I dragged Louie along to the football at Privett Park (the home of the mighty Gosport Borough) recently.
I’d like to say he was willingly accompanying me, but I think he’d have rather stayed indoors watching Postman Pat.
And, if I’m honest, there’ve been times this season when I’d have rather remained at home and tuned into Postman Pat too.
The performances haven’t always been particularly inspiring over recent months.
CBeebies often seems a better alternative.
You might presume this was Louie’s very first match as a spectator but, unluckily for him, he’s been going since he was about six months old.
Some parents take their children to Old Trafford, Anfield or Stamford Bridge and some, well, some don’t. For him it was Privett Park.
I think he secretly enjoys it though, or it might just be that he can’t yet communicate his absolute hatred for it. We’ll find out for sure when he slowly starts to acquire a bit more language.

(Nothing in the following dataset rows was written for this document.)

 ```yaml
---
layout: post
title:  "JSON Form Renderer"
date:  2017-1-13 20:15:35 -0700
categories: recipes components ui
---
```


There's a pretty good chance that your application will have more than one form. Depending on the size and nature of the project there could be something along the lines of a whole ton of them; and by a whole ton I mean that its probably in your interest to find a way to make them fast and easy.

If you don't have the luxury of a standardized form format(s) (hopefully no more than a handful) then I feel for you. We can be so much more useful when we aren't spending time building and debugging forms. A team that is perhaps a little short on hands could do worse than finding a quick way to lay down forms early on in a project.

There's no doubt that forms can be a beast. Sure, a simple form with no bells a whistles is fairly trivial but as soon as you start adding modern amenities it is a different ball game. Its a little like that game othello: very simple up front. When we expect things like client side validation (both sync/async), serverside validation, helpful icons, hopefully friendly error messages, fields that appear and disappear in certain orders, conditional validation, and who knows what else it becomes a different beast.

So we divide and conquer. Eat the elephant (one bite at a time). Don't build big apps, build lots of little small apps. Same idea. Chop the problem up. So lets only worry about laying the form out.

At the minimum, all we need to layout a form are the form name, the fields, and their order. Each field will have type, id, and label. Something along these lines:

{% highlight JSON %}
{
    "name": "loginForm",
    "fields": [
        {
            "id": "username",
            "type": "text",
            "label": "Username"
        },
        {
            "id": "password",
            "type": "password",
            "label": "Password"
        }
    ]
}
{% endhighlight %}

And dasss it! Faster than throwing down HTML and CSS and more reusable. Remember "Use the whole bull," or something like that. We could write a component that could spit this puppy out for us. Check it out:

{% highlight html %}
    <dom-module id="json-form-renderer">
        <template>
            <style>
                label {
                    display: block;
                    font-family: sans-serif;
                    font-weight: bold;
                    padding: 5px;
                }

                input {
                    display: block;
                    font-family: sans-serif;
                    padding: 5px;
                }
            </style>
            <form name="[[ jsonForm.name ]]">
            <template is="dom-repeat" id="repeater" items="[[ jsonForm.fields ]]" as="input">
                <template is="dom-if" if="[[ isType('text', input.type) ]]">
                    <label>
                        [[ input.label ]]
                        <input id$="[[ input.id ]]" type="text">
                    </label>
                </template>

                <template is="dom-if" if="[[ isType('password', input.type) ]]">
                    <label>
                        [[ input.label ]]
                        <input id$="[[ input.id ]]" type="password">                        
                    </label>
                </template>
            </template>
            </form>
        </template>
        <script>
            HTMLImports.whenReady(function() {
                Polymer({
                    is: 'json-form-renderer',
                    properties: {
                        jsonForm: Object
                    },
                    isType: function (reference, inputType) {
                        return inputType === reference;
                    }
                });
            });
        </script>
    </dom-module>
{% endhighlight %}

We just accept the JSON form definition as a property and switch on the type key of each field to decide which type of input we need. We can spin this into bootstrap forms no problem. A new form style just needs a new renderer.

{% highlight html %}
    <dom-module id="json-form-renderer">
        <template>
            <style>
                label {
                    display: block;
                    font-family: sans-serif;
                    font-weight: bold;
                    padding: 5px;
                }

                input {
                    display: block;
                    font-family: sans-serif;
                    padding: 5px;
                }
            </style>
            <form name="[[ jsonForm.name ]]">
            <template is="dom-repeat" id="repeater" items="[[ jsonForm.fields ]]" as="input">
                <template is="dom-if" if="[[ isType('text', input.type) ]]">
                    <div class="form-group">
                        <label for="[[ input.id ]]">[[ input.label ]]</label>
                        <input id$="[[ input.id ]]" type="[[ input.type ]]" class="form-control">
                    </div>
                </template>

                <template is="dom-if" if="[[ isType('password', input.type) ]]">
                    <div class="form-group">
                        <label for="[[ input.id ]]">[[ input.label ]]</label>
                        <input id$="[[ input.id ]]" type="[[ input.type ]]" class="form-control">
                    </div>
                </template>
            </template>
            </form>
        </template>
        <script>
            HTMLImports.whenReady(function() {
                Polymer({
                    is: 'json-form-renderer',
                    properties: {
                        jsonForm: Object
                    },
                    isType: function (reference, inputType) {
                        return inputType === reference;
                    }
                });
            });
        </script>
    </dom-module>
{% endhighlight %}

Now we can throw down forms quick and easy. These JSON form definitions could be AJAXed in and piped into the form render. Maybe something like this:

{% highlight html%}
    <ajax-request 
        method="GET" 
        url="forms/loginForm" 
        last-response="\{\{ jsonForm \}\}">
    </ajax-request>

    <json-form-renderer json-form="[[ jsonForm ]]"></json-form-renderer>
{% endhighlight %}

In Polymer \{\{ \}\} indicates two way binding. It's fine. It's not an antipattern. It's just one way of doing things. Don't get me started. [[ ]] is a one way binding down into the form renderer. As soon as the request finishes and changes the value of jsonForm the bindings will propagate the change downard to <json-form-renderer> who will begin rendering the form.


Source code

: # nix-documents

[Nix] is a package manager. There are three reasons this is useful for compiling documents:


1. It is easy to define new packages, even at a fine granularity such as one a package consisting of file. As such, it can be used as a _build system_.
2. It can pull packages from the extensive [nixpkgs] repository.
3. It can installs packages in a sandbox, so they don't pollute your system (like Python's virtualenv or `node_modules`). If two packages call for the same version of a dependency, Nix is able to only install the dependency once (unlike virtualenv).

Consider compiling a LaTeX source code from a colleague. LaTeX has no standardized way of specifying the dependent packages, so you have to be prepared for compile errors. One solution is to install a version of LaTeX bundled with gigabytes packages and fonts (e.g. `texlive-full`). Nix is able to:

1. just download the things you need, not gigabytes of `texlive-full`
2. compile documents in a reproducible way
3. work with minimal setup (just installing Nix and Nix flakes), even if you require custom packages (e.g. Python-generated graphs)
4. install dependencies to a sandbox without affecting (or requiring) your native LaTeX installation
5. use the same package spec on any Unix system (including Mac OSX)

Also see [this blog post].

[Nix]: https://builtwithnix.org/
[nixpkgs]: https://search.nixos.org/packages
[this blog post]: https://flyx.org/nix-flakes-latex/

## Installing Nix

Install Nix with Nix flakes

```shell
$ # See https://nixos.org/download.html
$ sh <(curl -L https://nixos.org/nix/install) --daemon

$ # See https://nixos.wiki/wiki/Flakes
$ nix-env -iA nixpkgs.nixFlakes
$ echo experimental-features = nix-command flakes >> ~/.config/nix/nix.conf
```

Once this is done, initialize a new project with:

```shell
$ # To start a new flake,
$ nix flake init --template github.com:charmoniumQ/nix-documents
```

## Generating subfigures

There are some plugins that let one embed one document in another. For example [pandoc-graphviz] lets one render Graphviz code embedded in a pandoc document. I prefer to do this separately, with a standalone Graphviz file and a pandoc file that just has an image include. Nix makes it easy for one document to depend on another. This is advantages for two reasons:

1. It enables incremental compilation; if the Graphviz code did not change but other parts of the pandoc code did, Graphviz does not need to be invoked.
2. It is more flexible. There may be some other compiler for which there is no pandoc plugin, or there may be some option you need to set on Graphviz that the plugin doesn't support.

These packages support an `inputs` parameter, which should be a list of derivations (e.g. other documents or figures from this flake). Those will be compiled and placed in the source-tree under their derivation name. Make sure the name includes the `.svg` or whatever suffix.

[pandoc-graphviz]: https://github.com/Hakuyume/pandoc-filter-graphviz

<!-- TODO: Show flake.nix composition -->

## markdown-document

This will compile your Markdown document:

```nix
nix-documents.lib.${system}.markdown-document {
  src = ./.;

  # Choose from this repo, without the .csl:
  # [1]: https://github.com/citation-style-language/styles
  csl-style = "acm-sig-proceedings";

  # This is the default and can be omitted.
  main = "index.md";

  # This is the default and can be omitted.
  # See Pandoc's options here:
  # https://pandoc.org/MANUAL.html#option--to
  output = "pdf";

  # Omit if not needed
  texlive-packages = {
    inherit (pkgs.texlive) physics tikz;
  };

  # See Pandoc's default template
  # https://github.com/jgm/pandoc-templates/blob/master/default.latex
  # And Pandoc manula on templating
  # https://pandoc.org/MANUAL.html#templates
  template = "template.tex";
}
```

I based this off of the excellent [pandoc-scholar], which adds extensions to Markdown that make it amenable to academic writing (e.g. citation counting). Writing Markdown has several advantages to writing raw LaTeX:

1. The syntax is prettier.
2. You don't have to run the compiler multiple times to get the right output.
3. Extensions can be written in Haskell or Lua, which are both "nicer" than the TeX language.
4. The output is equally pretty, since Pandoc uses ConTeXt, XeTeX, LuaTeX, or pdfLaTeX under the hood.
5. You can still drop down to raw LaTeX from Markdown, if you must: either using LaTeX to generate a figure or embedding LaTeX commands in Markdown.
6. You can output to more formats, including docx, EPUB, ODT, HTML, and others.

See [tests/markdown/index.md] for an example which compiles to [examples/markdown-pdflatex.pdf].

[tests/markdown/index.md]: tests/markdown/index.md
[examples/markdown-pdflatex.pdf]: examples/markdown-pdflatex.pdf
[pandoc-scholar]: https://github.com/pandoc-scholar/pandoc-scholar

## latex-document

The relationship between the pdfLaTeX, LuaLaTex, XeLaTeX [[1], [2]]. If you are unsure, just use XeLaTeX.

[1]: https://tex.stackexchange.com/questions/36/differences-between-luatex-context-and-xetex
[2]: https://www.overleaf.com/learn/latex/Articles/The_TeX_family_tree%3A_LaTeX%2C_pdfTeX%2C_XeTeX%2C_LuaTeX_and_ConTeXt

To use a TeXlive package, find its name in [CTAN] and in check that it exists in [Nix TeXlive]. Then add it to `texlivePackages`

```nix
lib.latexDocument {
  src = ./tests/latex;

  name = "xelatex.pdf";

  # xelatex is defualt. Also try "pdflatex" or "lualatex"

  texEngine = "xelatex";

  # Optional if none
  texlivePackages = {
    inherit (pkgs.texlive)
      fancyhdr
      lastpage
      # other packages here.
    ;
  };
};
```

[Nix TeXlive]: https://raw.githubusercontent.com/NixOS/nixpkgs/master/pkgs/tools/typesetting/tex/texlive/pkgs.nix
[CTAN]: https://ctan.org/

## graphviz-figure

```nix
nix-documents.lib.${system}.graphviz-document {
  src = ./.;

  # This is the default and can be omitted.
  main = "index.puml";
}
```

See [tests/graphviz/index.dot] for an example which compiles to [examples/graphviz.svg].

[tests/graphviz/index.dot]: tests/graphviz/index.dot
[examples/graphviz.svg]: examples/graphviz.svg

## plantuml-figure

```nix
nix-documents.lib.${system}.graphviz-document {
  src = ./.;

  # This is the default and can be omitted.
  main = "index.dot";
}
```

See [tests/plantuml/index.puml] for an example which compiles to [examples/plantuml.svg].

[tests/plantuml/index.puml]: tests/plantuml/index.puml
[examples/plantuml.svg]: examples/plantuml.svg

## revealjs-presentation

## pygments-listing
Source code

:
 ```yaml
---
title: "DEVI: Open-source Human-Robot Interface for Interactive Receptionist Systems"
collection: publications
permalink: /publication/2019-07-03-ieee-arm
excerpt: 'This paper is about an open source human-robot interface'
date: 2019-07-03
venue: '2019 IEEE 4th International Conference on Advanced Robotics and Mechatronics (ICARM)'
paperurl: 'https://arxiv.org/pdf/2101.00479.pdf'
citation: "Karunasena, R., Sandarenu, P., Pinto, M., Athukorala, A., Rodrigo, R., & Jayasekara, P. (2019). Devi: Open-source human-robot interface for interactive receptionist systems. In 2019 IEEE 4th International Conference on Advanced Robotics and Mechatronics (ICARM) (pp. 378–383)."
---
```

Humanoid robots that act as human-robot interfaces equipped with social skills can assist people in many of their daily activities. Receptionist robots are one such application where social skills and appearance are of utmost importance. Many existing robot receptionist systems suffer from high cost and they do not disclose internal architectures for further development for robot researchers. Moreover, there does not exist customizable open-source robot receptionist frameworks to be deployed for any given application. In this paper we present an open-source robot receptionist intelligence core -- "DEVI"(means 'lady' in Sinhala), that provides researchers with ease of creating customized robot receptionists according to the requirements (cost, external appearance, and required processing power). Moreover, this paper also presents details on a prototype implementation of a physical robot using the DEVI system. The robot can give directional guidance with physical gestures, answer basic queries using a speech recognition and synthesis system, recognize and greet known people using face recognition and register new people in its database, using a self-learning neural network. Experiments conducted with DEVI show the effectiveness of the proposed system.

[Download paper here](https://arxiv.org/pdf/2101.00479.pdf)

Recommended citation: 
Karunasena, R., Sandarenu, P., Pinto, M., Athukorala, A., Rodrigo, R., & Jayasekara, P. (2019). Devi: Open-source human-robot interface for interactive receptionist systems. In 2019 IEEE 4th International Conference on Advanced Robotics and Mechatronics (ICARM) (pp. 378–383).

It was an entertaining 90 minutes this time around and not just because Gosport recorded a rare and comprehensive victory.
The little chap has only recently discovered walking, you see, (he’s a little lazy like his dad was at that age) and decided to spend the duration of the game completing agonisingly slow and extremely thorough circuits of the pitch.
At one point during one of his many laps of honour, he paused for quite some time while gazing quizzically up at a volunteer steward.
I figured he was trying to determine why he was wearing such a bright yellow jacket.
He was totally baffled and mesmerised by it.
The confusion definitely got the better of him and he eventually admitted defeat in his quest for an answer and toddled off again.
Then, during the little man’s rather repetitive tour of the ground, we found ourselves positioned behind the dugouts just in time to hear Gosport boss Alex Pike advise one of the visiting coaches to sort his hair out. Louie seemed to find that highly amusing.
I have to say that a lot of people remarked on how much fun it would be when the number one boy finally began walking.
I’ve now realised that it was only people without children who told me that.
Don’t get me wrong, it’s great seeing him move under his own steam.
But I have absolutely no idea where he is from one minute to the next any more.
If they do tracking devices for toddlers, then please let me know.
THE DATE THAT MY LIFE CHANGED FOREVER
November 28, 2015. A date which is now forever etched in my memory. And if my memory fails, which is often the case, it’s also engraved on a bracelet I wear around the clock to ensure no future birthdays are forgotten.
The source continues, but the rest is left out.